# [Prompt]
Give back the entries that follow exactly as written. Any picture gets left out.
::: Data for analysis :::
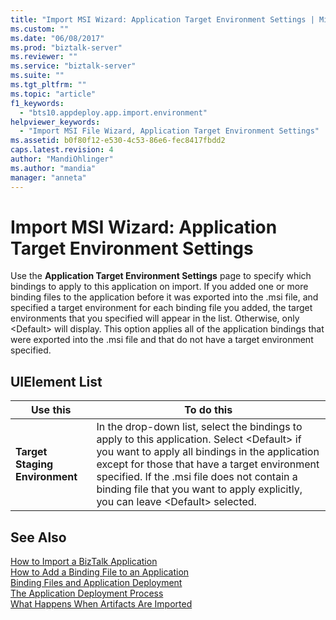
 ```yaml
---
title: "Import MSI Wizard: Application Target Environment Settings | Microsoft Docs"
ms.custom: ""
ms.date: "06/08/2017"
ms.prod: "biztalk-server"
ms.reviewer: ""
ms.service: "biztalk-server"
ms.suite: ""
ms.tgt_pltfrm: ""
ms.topic: "article"
f1_keywords: 
  - "bts10.appdeploy.app.import.environment"
helpviewer_keywords: 
  - "Import MSI File Wizard, Application Target Environment Settings"
ms.assetid: b0f80f12-e530-4c53-86e6-fec8417fbdd2
caps.latest.revision: 4
author: "MandiOhlinger"
ms.author: "mandia"
manager: "anneta"
---
```

# Import MSI Wizard: Application Target Environment Settings
Use the **Application Target Environment Settings** page to specify which bindings to apply to this application on import. If you added one or more binding files to the application before it was exported into the .msi file, and specified a target environment for each binding file you added, the target environments that you specified will appear in the list. Otherwise, only \<Default> will display. This option applies all of the application bindings that were exported into the .msi file and that do not have a target environment specified.  
  
## UIElement List  
  
|Use this|To do this|  
|--------------|----------------|  
|**Target Staging Environment**|In the drop-down list, select the bindings to apply to this application. Select \<Default> if you want to apply all bindings in the application except for those that have a target environment specified. If the .msi file does not contain a binding file that you want to apply explicitly, you can leave \<Default> selected.|  
  
## See Also  
 [How to Import a BizTalk Application](../core/how-to-import-a-biztalk-application.md)   
 [How to Add a Binding File to an Application](../core/how-to-add-a-binding-file-to-an-application2.md)   
 [Binding Files and Application Deployment](../core/binding-files-and-application-deployment.md)   
 [The Application Deployment Process](../core/the-application-deployment-process.md)   
 [What Happens When Artifacts Are Imported](../core/what-happens-when-artifacts-are-imported.md)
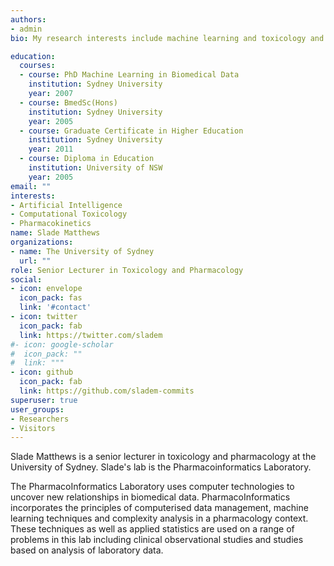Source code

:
 ```yaml
---
authors:
- admin
bio: My research interests include machine learning and toxicology and how the two can help each other move forward.

education:
  courses:
  - course: PhD Machine Learning in Biomedical Data
    institution: Sydney University
    year: 2007
  - course: BmedSc(Hons) 
    institution: Sydney University
    year: 2005
  - course: Graduate Certificate in Higher Education
    institution: Sydney University
    year: 2011
  - course: Diploma in Education
    institution: University of NSW
    year: 2005
email: ""
interests:
- Artificial Intelligence
- Computational Toxicology
- Pharmacokinetics
name: Slade Matthews
organizations:
- name: The University of Sydney
  url: ""
role: Senior Lecturer in Toxicology and Pharmacology
social:
- icon: envelope
  icon_pack: fas
  link: '#contact'
- icon: twitter
  icon_pack: fab
  link: https://twitter.com/sladem
#- icon: google-scholar
#  icon_pack: ""
#  link: """
- icon: github
  icon_pack: fab
  link: https://github.com/sladem-commits
superuser: true
user_groups:
- Researchers
- Visitors
---
```


Slade Matthews is a senior lecturer in toxicology and pharmacology at the University of Sydney. Slade's lab is the Pharmacoinformatics Laboratory.

The PharmacoInformatics Laboratory uses computer technologies to uncover new relationships in biomedical data. PharmacoInformatics incorporates the principles of computerised data management, machine learning techniques and complexity analysis in a pharmacology context. These techniques as well as applied statistics are used on a range of problems in this lab including clinical observational studies and studies based on analysis of laboratory data.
:::
# [Exercise result]
 ```yaml
---
title: "Import MSI Wizard: Application Target Environment Settings | Microsoft Docs"
ms.custom: ""
ms.date: "06/08/2017"
ms.prod: "biztalk-server"
ms.reviewer: ""
ms.service: "biztalk-server"
ms.suite: ""
ms.tgt_pltfrm: ""
ms.topic: "article"
f1_keywords: 
  - "bts10.appdeploy.app.import.environment"
helpviewer_keywords: 
  - "Import MSI File Wizard, Application Target Environment Settings"
ms.assetid: b0f80f12-e530-4c53-86e6-fec8417fbdd2
caps.latest.revision: 4
author: "MandiOhlinger"
ms.author: "mandia"
manager: "anneta"
---
```

# Import MSI Wizard: Application Target Environment Settings
Use the **Application Target Environment Settings** page to specify which bindings to apply to this application on import. If you added one or more binding files to the application before it was exported into the .msi file, and specified a target environment for each binding file you added, the target environments that you specified will appear in the list. Otherwise, only \<Default> will display. This option applies all of the application bindings that were exported into the .msi file and that do not have a target environment specified.  
  
## UIElement List  
  
|Use this|To do this|  
|--------------|----------------|  
|**Target Staging Environment**|In the drop-down list, select the bindings to apply to this application. Select \<Default> if you want to apply all bindings in the application except for those that have a target environment specified. If the .msi file does not contain a binding file that you want to apply explicitly, you can leave \<Default> selected.|  
  
## See Also  
 [How to Import a BizTalk Application](../core/how-to-import-a-biztalk-application.md)   
 [How to Add a Binding File to an Application](../core/how-to-add-a-binding-file-to-an-application2.md)   
 [Binding Files and Application Deployment](../core/binding-files-and-application-deployment.md)   
 [The Application Deployment Process](../core/the-application-deployment-process.md)   
 [What Happens When Artifacts Are Imported](../core/what-happens-when-artifacts-are-imported.md)
Source code

:
 ```yaml
---
authors:
- admin
bio: My research interests include machine learning and toxicology and how the two can help each other move forward.

education:
  courses:
  - course: PhD Machine Learning in Biomedical Data
    institution: Sydney University
    year: 2007
  - course: BmedSc(Hons) 
    institution: Sydney University
    year: 2005
  - course: Graduate Certificate in Higher Education
    institution: Sydney University
    year: 2011
  - course: Diploma in Education
    institution: University of NSW
    year: 2005
email: ""
interests:
- Artificial Intelligence
- Computational Toxicology
- Pharmacokinetics
name: Slade Matthews
organizations:
- name: The University of Sydney
  url: ""
role: Senior Lecturer in Toxicology and Pharmacology
social:
- icon: envelope
  icon_pack: fas
  link: '#contact'
- icon: twitter
  icon_pack: fab
  link: https://twitter.com/sladem
#- icon: google-scholar
#  icon_pack: ""
#  link: """
- icon: github
  icon_pack: fab
  link: https://github.com/sladem-commits
superuser: true
user_groups:
- Researchers
- Visitors
---
```


Slade Matthews is a senior lecturer in toxicology and pharmacology at the University of Sydney. Slade's lab is the Pharmacoinformatics Laboratory.

The PharmacoInformatics Laboratory uses computer technologies to uncover new relationships in biomedical data. PharmacoInformatics incorporates the principles of computerised data management, machine learning techniques and complexity analysis in a pharmacology context. These techniques as well as applied statistics are used on a range of problems in this lab including clinical observational studies and studies based on analysis of laboratory data.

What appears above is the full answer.